骨质疏松症主要由于成骨细胞骨形成和破骨细胞骨吸收平衡失调所致。细胞自噬即能影响成骨细胞增殖与活性又能影响破骨细胞的活性和功能。本项目以明确mTORCl在骨质疏松模型大鼠椎体、OB、OC培养体系、OB与OC共育体系中对细胞自噬与凋亡调节机制为切入点，在骨质疏松大鼠模型上给予慢病毒和补肾益髓中药骨乐冲剂进行干预，在三种细胞模型上给予慢病毒和中药血清进行干预，使用电子显微镜观察细胞自噬与凋亡情况，通过Real-time PCR与Western blot在分子水平检测OB、OC自噬与凋亡相互调节关键基因mTORCl表达变化，同时观察反应细胞自噬与凋亡的AKT、ATG、VPS9、BCL-XL、BCL-2、BAX、mTORC1、 Caspase-3、LC3-Ⅱ/Ⅰ等主要指标及其蛋白表达变化，在分子水平阐明mTOＲ信号通路对骨质疏松症发病动态平衡中细胞自噬与凋亡相互调节的影响及补肾益髓中药的作用机理。
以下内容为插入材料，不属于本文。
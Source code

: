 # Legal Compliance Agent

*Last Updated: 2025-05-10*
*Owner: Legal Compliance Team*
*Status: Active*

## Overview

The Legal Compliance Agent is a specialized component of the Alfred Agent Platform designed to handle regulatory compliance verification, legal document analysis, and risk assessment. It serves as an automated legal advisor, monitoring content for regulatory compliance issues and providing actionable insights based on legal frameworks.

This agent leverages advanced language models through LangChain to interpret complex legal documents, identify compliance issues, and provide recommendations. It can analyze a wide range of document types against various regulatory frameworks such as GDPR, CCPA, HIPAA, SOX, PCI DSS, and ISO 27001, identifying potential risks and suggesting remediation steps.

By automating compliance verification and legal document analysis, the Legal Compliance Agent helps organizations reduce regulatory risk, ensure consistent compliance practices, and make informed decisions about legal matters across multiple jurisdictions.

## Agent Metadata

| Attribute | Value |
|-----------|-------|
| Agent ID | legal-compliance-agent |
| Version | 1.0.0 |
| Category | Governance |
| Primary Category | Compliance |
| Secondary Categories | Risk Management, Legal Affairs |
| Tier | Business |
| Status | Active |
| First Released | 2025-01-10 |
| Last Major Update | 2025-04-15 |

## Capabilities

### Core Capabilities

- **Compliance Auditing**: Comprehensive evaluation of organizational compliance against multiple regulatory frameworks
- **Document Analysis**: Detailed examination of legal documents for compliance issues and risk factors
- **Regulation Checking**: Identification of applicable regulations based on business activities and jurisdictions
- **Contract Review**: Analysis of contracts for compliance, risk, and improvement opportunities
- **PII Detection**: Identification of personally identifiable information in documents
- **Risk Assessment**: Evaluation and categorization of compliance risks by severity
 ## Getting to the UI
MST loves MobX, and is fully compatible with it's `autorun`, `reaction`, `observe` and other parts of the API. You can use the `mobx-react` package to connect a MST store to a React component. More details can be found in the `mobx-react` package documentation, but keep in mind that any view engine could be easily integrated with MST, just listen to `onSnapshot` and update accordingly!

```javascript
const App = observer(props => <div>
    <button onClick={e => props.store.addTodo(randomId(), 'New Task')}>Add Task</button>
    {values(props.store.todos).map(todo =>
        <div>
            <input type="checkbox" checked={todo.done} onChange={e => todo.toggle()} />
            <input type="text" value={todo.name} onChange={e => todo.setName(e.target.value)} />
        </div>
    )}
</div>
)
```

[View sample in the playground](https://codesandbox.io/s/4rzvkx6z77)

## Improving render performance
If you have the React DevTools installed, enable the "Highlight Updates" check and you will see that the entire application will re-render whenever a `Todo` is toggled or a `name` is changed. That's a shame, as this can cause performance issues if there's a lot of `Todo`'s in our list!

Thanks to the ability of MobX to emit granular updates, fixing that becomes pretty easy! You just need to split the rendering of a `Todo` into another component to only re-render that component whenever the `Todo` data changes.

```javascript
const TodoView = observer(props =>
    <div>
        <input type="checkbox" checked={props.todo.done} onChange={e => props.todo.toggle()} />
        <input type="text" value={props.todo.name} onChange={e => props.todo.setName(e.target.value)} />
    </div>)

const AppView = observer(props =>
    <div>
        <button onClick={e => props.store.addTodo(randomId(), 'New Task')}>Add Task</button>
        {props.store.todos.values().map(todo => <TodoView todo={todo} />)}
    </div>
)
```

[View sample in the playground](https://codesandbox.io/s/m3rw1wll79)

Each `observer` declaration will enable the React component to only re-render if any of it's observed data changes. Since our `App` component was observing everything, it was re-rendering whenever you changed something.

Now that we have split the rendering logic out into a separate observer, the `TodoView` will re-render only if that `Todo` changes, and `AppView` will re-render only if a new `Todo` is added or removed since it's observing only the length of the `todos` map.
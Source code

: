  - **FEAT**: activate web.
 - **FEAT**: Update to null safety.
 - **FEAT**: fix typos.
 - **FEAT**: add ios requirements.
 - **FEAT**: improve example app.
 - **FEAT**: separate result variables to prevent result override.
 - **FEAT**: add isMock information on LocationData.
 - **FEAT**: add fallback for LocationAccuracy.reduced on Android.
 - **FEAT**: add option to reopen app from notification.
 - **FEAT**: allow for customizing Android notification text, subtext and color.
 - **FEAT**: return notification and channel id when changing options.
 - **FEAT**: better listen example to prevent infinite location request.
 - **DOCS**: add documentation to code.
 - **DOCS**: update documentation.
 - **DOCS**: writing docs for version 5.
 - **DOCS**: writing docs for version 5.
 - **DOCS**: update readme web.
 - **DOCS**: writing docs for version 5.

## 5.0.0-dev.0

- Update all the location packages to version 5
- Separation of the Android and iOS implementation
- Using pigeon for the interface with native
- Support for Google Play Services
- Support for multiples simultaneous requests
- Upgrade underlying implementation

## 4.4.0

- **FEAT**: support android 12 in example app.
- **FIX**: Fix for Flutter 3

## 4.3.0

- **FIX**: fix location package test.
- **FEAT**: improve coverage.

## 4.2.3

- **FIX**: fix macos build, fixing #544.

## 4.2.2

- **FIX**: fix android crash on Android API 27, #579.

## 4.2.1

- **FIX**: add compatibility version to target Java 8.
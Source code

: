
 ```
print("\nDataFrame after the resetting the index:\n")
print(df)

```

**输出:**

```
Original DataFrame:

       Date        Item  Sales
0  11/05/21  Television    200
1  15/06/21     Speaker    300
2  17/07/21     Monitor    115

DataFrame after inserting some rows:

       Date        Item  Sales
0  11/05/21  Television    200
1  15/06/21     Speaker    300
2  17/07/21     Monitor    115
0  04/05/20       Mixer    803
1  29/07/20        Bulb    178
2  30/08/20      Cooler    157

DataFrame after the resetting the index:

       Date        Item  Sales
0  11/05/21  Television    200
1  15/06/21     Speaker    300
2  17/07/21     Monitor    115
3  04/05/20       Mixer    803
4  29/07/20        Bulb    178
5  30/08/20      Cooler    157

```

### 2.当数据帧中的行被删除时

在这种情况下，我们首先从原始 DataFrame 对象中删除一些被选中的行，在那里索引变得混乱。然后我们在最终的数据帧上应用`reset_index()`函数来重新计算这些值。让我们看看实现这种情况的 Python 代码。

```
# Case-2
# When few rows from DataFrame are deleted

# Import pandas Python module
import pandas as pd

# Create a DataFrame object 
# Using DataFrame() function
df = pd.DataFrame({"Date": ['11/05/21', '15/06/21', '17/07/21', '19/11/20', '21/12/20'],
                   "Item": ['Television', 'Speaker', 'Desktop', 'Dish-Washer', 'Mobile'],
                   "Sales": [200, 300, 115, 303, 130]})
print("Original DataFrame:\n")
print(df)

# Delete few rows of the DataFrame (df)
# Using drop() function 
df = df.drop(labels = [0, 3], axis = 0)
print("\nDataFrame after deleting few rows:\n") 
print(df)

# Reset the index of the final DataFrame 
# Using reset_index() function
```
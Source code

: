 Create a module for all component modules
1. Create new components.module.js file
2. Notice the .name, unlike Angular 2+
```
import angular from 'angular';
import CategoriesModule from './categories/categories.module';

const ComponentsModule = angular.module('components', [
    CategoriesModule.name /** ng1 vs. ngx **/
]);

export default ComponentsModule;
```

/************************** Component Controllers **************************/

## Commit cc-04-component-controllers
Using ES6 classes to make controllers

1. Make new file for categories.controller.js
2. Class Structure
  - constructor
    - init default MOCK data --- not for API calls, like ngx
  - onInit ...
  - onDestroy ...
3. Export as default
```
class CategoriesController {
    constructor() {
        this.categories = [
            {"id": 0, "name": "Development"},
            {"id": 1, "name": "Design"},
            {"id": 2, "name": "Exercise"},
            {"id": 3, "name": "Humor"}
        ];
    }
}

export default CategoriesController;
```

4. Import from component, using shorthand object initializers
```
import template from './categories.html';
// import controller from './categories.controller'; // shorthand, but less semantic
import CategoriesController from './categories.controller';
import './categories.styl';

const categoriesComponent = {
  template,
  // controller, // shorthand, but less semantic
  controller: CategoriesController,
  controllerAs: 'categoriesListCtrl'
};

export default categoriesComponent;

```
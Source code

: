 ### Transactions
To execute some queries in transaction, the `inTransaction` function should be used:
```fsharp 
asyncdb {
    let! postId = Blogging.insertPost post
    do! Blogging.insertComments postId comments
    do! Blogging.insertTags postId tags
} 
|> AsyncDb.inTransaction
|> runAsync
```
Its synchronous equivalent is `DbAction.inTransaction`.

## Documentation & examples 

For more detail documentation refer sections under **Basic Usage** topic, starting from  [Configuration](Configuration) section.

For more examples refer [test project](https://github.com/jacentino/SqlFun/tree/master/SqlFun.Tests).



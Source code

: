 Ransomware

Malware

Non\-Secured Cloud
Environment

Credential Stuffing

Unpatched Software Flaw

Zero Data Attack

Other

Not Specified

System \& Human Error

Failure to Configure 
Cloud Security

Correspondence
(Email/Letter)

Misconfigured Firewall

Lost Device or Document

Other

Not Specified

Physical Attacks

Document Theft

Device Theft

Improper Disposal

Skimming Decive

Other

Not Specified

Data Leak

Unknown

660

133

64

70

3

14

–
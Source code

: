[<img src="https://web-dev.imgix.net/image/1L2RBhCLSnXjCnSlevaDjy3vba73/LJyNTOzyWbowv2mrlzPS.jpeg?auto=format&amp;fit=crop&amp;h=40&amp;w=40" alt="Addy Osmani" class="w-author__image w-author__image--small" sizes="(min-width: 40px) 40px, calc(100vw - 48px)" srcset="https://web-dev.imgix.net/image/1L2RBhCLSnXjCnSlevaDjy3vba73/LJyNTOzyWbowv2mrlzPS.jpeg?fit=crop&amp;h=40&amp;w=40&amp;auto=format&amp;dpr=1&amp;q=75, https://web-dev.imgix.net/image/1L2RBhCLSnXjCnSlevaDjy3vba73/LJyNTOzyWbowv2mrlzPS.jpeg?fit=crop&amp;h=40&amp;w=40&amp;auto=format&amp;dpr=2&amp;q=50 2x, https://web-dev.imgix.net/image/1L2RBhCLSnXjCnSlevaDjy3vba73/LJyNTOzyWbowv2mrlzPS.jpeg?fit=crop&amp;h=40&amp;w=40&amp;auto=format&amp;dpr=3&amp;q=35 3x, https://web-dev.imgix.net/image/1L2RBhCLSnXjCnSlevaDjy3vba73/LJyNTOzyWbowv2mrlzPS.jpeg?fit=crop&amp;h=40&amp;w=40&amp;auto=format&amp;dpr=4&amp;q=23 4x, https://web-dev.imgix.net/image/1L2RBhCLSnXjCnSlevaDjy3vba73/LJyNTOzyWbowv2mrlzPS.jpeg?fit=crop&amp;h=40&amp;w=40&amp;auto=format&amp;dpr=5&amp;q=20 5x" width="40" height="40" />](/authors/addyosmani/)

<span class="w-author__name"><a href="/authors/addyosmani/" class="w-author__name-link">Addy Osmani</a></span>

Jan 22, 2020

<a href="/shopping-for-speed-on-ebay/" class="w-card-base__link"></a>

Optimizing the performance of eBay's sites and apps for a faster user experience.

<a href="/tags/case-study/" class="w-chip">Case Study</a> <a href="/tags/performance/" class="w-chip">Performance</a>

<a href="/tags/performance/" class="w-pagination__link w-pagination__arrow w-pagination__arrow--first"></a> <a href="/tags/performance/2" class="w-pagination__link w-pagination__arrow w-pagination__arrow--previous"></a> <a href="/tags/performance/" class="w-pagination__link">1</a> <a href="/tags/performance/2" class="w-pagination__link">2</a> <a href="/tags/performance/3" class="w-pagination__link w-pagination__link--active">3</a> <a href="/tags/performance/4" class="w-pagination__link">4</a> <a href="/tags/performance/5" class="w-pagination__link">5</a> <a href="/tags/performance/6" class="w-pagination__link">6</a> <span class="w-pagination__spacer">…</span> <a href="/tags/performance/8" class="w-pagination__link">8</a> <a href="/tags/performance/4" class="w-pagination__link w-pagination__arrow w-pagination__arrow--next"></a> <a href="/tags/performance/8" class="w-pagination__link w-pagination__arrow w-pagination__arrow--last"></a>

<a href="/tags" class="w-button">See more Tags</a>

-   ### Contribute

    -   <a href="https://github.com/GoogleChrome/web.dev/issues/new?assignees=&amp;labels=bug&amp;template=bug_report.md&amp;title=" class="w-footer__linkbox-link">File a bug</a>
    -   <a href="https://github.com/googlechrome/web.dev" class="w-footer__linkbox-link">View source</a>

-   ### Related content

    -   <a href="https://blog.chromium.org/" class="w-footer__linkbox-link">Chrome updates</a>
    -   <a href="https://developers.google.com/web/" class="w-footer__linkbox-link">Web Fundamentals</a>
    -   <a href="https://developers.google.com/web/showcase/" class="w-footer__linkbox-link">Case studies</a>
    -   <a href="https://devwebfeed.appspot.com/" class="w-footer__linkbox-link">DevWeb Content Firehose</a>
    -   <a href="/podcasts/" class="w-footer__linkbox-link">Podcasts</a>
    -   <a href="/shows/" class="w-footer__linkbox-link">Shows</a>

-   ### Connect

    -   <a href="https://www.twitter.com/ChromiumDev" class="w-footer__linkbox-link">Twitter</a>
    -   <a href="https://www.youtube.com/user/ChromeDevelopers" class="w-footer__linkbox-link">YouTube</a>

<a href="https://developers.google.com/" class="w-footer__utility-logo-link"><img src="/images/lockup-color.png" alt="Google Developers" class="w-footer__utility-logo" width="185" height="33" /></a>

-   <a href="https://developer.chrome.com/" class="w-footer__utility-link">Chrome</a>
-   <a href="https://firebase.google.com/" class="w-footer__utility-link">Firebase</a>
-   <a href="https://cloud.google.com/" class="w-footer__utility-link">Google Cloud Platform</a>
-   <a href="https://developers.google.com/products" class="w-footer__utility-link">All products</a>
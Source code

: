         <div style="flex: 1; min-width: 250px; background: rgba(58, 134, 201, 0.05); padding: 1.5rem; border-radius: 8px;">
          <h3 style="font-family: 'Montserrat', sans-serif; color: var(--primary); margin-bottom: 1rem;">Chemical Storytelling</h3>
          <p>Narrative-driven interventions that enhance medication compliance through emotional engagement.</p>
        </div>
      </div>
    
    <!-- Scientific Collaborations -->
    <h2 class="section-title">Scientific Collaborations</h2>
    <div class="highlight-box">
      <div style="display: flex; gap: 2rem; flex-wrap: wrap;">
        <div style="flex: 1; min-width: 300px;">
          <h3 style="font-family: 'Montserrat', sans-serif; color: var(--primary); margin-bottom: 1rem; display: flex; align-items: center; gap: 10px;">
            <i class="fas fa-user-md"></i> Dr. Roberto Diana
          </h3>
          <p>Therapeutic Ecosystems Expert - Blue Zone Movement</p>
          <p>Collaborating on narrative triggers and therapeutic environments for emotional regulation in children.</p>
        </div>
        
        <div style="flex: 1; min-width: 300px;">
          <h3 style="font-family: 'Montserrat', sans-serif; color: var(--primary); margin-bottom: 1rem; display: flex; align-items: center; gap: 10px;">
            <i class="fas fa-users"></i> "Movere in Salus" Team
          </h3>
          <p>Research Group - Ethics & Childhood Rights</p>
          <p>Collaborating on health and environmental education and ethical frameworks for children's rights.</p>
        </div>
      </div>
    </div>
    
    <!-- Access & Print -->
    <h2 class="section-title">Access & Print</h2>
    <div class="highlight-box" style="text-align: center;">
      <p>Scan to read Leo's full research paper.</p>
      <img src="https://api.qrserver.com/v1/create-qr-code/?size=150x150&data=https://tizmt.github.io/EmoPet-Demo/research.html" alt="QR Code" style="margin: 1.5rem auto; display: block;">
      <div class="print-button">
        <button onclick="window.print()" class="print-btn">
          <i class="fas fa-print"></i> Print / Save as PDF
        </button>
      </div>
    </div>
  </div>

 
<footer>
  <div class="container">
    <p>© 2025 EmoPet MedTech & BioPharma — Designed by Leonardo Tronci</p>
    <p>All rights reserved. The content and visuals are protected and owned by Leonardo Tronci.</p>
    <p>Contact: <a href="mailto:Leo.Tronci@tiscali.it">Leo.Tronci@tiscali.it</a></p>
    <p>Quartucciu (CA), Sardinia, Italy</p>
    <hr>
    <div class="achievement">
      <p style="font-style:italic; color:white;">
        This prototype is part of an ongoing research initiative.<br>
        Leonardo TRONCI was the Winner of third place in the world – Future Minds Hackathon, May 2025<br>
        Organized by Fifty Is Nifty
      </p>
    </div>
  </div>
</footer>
There are two specific cells responsible for the maintenance of constant bone mass: osteoblasts (OB bone-forming cells), and osteoclasts (OC bone resorbing cells). The proper balance between these two opposing processes is essential for bone health, and disruption of this balance favoring resorption causes osteopenia and eventually osteoporosis. Autophagy, a physiological process involved in the regulation of cells, control the generation and activity of osteobalsts and osteoclasts. To identify cell autophagy and apoptosis regulation mechanism, we used osteoporosis rats treated with lentivirus and GuLe, three kingds of cell models treated with lentivirus and serum of traditional Chinese medicine. MTORC1, the key gene target of osteocyte autophagy and apoptosis was detected respectively by Transmission Electron Microscopy (TEM), realtime-PCR and Western blot. In addition, AKT、ATG、VPS9、BCL-XL、BCL-2、BAX、mTORC1、Caspase-3 and LC3-Ⅱ/Ⅰwere analyzed. The purpose of this study was to clarify the mechanism of mTOR signal pathway in the pathogenesis of osteoporosis and the interaction between autophagy and apoptosis is associated with herbs of invigorating kidney and benefiting marrow.